California’s LCFS has helped grow the state’s clean fuels market by 50 percent.

Like peanut butter and jelly

The oil industry argues the cap-and-trade program and LCFS just don’t mix—like oil and water, you might say. However, I see the two policies more like peanut butter and jelly—they are good on their own but so much better together.

The two programs fulfill different niches in California’s climate-fighting repertoire. The LCFS is fostering research, development, and deployment of new and better clean fuel options. That’s why more than 150 clean fuel producers, vehicle manufacturers, and fleet operators recently voiced their support for the program.

Meanwhile, the cap-and-trade program is helping to integrate the costs of climate change into business decisions throughout the economy while also supporting investments in deployment of clean technologies through the program’s revenues.
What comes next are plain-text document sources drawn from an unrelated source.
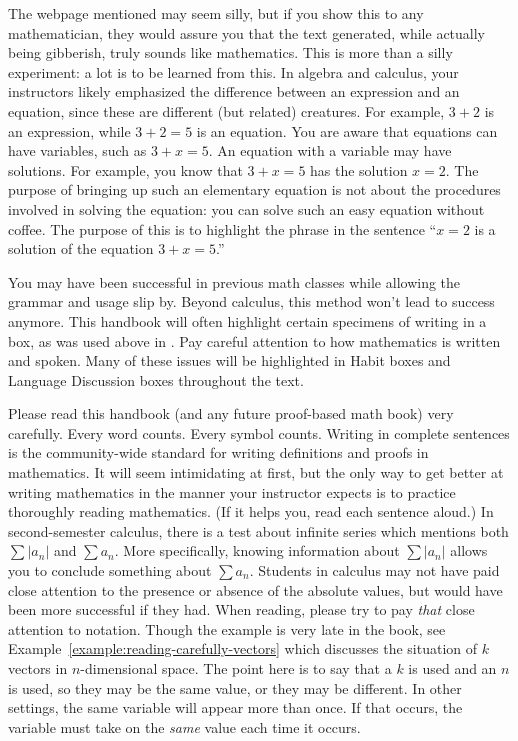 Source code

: \documentclass{book}
\theoremstyle{ekimcustom}
\begin{document}
The webpage mentioned may seem silly, but if you show this to any mathematician, they would assure you that the text generated, while actually being gibberish, truly sounds like mathematics. This is more than a silly experiment: a lot is to be learned from this. In algebra and calculus, your instructors likely emphasized the difference between an expression and an equation, since these are different (but related) creatures. For example, $3+2$ is an expression, while $3+2=5$ is an equation. You are aware that equations can have variables, such as $3+x=5$. An equation with a variable may have solutions. For example, you know that $3+x=5$ has the solution $x=2$. The purpose of bringing up such an elementary equation is not about the procedures involved in solving the equation: you can solve such an easy equation without coffee. The purpose of this is to highlight the phrase  in the sentence ``$x=2$ is a solution of the equation $3+x=5$.''

You may have been successful in previous math classes while allowing the grammar and usage slip by. Beyond calculus, this method won't lead to success anymore. This handbook will often highlight certain specimens of writing in a box, as was used above in . Pay careful attention to how mathematics is written and spoken. Many of these issues will be highlighted in Habit boxes and Language Discussion boxes throughout the text.

Please read this handbook (and any future proof-based math book) very carefully. Every word counts. Every symbol counts. Writing in complete sentences is the community-wide standard for writing definitions and proofs in mathematics. It will seem intimidating at first, but the only way to get better at writing mathematics in the manner your instructor expects is to practice thoroughly reading mathematics. (If it helps you, read each sentence aloud.) In second-semester calculus, there is a test about infinite series which mentions both $\sum |a_n|$ and $\sum a_n$. More specifically, knowing information about $\sum |a_n|$ allows you to conclude something about $\sum a_n$. Students in calculus may not have paid close attention to the presence or absence of the absolute values, but would have been more successful if they had. When reading, please try to pay \emph{that} close attention to notation. Though the example is very late in the book, see Example~\ref{example:reading-carefully-vectors} which discusses the situation of $k$ vectors in $n$-dimensional space. The point here is to say that a $k$ is used and an $n$ is used, so they may be the same value, or they may be different. In other settings, the same variable will appear more than once. If that occurs, the variable must take on the \emph{same} value each time it occurs.
\end{document}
The two programs also complement one another because compliance with the LCFS eases compliance with cap-and-trade. For example, recent research showed that extending the LCFS to 2030 would cut cap-and-trade allowance prices, reducing compliance costs for all sources covered by the cap-and-trade program.

While the oil industry would love to rely only on cap-and-trade to cut carbon pollution from cars and trucks, the reality is that a carbon price alone is not enough to decarbonize our transportation system. The cap-and-trade program and LCFS are two key components of the state’s multifaceted approach reduce the carbon content of fuels, improve the fuel efficiency of vehicles, and reduce vehicle use.  It’s critical that both policies are designed wisely and extended to 2030, even if that means overcoming the oil industry’s opposition.